**About this exercise**: The answer must consist of every record below, reproduced exactly.

**Data section**:
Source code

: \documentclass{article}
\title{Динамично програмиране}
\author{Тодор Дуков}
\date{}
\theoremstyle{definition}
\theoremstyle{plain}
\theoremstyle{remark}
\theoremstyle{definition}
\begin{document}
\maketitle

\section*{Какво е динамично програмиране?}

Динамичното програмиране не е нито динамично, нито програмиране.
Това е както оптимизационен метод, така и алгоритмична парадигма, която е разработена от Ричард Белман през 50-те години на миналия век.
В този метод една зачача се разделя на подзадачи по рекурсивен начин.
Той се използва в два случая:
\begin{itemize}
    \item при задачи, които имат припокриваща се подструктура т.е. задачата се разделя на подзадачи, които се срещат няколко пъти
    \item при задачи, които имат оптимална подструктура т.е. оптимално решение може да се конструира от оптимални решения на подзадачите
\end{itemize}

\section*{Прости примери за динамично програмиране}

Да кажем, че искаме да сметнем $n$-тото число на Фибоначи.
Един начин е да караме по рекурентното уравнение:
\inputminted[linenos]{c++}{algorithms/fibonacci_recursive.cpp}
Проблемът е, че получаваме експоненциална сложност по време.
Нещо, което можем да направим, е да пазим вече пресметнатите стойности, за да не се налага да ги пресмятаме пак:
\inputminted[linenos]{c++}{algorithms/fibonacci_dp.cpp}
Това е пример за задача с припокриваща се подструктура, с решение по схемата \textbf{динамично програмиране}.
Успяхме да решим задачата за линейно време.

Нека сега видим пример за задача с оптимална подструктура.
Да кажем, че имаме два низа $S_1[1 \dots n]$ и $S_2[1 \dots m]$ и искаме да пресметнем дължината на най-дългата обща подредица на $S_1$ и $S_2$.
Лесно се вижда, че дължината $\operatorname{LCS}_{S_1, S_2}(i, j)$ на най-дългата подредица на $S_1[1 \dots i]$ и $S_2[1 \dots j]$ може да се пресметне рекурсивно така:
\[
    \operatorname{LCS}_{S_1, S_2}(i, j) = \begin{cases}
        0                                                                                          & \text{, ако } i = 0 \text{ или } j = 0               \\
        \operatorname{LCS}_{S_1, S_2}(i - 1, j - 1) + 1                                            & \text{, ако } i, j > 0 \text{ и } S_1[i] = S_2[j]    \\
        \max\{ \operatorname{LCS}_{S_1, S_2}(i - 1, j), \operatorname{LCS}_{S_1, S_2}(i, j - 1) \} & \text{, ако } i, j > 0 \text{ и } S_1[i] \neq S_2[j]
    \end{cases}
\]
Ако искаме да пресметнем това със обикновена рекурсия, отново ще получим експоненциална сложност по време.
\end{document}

**Output below**:
Source code

: \documentclass{article}
\title{Динамично програмиране}
\author{Тодор Дуков}
\date{}
\theoremstyle{definition}
\theoremstyle{plain}
\theoremstyle{remark}
\theoremstyle{definition}
\begin{document}
\maketitle

\section*{Какво е динамично програмиране?}

Динамичното програмиране не е нито динамично, нито програмиране.
Това е както оптимизационен метод, така и алгоритмична парадигма, която е разработена от Ричард Белман през 50-те години на миналия век.
В този метод една зачача се разделя на подзадачи по рекурсивен начин.
Той се използва в два случая:
\begin{itemize}
    \item при задачи, които имат припокриваща се подструктура т.е. задачата се разделя на подзадачи, които се срещат няколко пъти
    \item при задачи, които имат оптимална подструктура т.е. оптимално решение може да се конструира от оптимални решения на подзадачите
\end{itemize}

\section*{Прости примери за динамично програмиране}

Да кажем, че искаме да сметнем $n$-тото число на Фибоначи.
Един начин е да караме по рекурентното уравнение:
\inputminted[linenos]{c++}{algorithms/fibonacci_recursive.cpp}
Проблемът е, че получаваме експоненциална сложност по време.
Нещо, което можем да направим, е да пазим вече пресметнатите стойности, за да не се налага да ги пресмятаме пак:
\inputminted[linenos]{c++}{algorithms/fibonacci_dp.cpp}
Това е пример за задача с припокриваща се подструктура, с решение по схемата \textbf{динамично програмиране}.
Успяхме да решим задачата за линейно време.

Нека сега видим пример за задача с оптимална подструктура.
Да кажем, че имаме два низа $S_1[1 \dots n]$ и $S_2[1 \dots m]$ и искаме да пресметнем дължината на най-дългата обща подредица на $S_1$ и $S_2$.
Лесно се вижда, че дължината $\operatorname{LCS}_{S_1, S_2}(i, j)$ на най-дългата подредица на $S_1[1 \dots i]$ и $S_2[1 \dots j]$ може да се пресметне рекурсивно така:
\[
    \operatorname{LCS}_{S_1, S_2}(i, j) = \begin{cases}
        0                                                                                          & \text{, ако } i = 0 \text{ или } j = 0               \\
        \operatorname{LCS}_{S_1, S_2}(i - 1, j - 1) + 1                                            & \text{, ако } i, j > 0 \text{ и } S_1[i] = S_2[j]    \\
        \max\{ \operatorname{LCS}_{S_1, S_2}(i - 1, j), \operatorname{LCS}_{S_1, S_2}(i, j - 1) \} & \text{, ако } i, j > 0 \text{ и } S_1[i] \neq S_2[j]
    \end{cases}
\]
Ако искаме да пресметнем това със обикновена рекурсия, отново ще получим експоненциална сложност по време.
\end{document}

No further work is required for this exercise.